If a line of the data below holds the word "achieves", list it.
________________________________________
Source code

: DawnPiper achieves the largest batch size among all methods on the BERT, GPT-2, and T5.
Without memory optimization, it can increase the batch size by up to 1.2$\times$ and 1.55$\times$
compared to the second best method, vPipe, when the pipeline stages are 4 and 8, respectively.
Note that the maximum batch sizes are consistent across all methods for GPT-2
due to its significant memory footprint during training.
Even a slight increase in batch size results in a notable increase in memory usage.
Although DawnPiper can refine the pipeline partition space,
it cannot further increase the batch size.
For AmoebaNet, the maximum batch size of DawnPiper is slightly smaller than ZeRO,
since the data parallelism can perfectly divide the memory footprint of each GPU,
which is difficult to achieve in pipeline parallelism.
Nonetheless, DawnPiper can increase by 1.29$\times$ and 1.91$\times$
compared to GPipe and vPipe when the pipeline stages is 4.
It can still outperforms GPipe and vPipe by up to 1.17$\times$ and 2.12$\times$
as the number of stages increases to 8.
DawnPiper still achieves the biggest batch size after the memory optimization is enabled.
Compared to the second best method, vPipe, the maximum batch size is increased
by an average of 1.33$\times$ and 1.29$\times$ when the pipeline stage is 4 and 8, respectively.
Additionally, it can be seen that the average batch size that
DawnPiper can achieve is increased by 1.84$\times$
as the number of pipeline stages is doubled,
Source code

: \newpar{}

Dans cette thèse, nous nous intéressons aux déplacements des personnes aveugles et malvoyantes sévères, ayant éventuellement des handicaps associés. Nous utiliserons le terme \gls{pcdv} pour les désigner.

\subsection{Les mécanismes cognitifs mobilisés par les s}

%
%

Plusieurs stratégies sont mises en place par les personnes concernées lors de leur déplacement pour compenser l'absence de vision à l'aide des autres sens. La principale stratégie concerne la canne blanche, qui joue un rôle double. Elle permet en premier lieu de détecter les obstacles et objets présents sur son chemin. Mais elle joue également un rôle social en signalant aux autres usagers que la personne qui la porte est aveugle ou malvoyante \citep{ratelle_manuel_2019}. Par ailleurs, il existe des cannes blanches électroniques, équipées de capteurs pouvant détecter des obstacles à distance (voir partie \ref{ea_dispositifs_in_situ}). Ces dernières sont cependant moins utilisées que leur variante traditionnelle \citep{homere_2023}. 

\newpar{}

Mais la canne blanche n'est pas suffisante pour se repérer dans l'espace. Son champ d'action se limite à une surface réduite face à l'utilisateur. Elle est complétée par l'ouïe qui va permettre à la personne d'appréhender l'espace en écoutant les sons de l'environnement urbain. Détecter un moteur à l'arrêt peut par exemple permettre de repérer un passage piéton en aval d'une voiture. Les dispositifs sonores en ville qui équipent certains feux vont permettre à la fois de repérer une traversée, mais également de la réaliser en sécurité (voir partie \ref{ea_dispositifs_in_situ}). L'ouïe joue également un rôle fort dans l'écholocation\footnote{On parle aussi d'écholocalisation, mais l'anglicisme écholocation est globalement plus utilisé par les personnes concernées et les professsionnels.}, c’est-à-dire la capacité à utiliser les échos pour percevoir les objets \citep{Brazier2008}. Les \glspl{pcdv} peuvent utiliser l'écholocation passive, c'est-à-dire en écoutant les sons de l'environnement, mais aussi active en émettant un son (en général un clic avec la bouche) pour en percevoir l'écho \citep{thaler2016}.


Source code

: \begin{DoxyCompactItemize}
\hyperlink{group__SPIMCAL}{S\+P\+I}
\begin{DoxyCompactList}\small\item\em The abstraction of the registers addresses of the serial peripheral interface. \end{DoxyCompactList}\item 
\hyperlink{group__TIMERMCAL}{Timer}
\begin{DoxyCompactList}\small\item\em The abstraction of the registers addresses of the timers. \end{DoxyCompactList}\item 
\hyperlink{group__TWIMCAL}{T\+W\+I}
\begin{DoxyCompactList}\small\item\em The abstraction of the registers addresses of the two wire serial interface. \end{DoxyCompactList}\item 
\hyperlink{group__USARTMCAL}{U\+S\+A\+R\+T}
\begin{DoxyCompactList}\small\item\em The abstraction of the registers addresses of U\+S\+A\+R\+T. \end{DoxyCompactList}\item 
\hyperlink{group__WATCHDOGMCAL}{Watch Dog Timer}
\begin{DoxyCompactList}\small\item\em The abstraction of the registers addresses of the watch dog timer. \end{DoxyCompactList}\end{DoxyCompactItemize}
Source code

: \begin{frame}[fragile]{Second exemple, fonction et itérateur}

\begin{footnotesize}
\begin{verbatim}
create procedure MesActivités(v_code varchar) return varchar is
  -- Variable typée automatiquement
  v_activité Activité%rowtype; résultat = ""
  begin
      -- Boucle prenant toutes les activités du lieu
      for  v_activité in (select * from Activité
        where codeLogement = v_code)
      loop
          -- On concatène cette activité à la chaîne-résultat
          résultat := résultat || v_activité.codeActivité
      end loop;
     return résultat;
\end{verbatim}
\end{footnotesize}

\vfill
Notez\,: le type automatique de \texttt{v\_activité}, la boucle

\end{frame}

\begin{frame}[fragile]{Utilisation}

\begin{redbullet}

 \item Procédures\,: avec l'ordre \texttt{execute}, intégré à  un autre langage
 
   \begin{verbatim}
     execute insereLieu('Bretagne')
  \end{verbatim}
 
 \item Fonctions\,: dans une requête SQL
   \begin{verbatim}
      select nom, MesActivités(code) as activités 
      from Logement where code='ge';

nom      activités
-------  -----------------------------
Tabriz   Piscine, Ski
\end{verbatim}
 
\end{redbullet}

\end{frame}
________________________________________
> **Output of the task**
: DawnPiper achieves the largest batch size among all methods on the BERT, GPT-2, and T5.
DawnPiper still achieves the biggest batch size after the memory optimization is enabled.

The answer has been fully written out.